Go through the records line by line and work out how many lines hold the word "Подпись". Answer with the number only.

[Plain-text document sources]
^^^^^^^^^^^^^^^^

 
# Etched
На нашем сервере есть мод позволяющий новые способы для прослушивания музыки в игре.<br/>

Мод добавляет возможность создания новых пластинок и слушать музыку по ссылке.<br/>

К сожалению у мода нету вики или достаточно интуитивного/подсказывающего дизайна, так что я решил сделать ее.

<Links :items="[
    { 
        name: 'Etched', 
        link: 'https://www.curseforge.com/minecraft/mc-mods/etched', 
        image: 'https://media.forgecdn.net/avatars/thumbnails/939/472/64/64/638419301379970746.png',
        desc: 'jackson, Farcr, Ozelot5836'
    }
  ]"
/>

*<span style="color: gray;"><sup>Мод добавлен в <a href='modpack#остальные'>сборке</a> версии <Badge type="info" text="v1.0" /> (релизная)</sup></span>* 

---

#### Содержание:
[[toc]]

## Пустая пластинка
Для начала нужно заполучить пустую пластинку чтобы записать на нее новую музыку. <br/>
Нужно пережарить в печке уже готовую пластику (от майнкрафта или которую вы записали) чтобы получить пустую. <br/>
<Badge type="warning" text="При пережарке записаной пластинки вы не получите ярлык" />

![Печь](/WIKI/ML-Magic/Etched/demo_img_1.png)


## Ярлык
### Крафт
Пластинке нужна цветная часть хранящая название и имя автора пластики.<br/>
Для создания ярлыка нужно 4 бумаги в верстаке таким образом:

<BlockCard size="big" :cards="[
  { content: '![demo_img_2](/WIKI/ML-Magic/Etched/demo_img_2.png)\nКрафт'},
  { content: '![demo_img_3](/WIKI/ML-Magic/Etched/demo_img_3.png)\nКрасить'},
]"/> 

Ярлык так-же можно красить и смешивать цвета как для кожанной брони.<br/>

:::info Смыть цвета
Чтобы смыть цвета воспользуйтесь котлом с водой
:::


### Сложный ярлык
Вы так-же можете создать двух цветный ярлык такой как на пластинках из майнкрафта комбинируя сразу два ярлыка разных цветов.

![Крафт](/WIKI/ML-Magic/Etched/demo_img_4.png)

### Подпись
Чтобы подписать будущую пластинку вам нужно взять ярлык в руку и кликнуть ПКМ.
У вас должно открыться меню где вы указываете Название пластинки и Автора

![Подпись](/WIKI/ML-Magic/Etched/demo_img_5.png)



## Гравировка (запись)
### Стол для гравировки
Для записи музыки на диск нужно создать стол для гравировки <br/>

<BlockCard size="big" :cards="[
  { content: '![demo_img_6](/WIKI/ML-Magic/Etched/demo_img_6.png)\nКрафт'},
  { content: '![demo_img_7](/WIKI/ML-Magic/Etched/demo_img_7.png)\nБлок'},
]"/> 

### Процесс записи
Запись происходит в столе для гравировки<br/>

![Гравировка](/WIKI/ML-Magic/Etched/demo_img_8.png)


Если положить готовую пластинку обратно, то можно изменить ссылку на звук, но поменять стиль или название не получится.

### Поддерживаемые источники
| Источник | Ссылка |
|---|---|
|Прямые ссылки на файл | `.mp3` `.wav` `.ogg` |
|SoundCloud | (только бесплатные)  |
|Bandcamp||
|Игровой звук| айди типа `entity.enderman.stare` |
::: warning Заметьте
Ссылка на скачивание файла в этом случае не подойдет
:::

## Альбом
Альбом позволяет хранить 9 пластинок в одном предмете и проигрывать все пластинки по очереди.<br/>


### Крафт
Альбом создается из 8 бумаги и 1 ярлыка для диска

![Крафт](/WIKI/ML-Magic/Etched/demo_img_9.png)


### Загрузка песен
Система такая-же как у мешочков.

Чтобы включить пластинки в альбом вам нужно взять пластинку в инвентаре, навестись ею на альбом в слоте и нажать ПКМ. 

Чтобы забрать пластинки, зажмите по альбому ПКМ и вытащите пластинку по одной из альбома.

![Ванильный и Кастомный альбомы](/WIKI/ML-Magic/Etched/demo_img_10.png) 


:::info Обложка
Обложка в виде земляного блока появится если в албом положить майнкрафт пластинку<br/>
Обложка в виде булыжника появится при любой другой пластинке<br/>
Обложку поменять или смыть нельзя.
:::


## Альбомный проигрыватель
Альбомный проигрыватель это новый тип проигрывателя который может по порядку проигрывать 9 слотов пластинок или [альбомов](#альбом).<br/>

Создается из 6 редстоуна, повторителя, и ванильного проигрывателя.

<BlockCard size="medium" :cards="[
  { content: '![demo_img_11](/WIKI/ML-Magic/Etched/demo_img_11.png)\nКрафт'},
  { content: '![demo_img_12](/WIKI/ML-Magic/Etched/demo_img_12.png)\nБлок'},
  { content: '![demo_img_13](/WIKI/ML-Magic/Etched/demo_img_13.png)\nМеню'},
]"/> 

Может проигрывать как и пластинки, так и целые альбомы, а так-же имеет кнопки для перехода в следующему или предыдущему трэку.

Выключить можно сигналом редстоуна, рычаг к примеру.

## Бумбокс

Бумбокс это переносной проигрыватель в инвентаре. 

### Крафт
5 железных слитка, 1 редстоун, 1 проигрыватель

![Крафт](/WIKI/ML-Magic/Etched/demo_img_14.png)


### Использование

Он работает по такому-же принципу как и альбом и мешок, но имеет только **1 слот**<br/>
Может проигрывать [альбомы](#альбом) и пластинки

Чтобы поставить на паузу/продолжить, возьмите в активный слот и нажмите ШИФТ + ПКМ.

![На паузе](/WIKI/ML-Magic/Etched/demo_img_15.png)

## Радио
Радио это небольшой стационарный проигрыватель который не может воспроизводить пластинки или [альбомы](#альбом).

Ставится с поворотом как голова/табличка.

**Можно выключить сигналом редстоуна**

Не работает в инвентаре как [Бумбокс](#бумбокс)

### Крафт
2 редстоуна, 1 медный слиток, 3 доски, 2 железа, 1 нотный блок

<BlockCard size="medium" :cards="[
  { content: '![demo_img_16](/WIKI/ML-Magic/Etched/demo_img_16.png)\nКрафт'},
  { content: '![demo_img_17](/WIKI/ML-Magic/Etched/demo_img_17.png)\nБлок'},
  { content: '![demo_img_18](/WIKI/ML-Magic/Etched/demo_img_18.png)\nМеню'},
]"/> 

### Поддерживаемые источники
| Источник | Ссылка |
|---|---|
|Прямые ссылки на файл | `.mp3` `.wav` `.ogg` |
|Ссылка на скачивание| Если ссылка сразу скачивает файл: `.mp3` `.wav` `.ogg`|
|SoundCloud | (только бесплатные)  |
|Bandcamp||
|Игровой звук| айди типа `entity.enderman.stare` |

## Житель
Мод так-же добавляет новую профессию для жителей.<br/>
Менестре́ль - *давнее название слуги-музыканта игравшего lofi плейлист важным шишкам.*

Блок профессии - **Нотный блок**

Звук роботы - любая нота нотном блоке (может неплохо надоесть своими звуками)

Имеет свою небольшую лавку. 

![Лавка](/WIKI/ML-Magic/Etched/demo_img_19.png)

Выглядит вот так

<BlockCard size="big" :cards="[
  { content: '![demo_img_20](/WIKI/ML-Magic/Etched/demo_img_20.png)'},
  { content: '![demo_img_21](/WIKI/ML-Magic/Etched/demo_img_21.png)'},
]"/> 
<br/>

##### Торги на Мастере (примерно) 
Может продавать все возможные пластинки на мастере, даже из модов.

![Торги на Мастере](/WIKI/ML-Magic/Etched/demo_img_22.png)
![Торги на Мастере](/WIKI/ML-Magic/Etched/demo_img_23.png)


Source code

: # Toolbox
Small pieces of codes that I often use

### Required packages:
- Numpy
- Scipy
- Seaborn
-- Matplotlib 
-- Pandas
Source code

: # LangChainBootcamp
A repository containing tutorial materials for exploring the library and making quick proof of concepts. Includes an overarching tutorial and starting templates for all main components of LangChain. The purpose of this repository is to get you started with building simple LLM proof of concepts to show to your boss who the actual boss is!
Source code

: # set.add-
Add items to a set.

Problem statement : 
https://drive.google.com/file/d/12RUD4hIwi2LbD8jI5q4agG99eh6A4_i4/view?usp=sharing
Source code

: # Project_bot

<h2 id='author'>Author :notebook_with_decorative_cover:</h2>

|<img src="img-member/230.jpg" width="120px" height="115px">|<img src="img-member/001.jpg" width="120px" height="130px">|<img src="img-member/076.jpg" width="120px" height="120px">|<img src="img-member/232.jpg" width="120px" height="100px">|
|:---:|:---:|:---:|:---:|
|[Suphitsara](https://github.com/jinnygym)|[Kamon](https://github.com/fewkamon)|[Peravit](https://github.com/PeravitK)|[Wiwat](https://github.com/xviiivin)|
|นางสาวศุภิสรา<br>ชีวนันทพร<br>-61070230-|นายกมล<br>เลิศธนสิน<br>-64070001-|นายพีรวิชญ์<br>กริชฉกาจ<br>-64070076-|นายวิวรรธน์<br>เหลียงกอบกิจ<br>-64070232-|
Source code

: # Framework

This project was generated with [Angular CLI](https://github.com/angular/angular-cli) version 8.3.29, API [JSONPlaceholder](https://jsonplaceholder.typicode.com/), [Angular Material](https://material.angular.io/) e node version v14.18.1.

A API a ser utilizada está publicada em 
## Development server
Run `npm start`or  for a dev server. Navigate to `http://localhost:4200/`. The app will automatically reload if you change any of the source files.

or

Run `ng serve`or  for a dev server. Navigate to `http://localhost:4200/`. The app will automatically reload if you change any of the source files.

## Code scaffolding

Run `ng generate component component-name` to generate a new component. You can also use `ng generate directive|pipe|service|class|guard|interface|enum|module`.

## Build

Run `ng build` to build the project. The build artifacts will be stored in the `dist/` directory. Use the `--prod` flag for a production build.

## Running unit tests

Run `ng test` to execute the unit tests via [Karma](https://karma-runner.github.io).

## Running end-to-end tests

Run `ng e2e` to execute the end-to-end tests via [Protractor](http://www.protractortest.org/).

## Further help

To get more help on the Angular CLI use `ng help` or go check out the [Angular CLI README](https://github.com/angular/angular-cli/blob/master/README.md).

^^^^^^^^^^^^^^^^

◆ RESULT FOR THIS EXERCISE ◆
2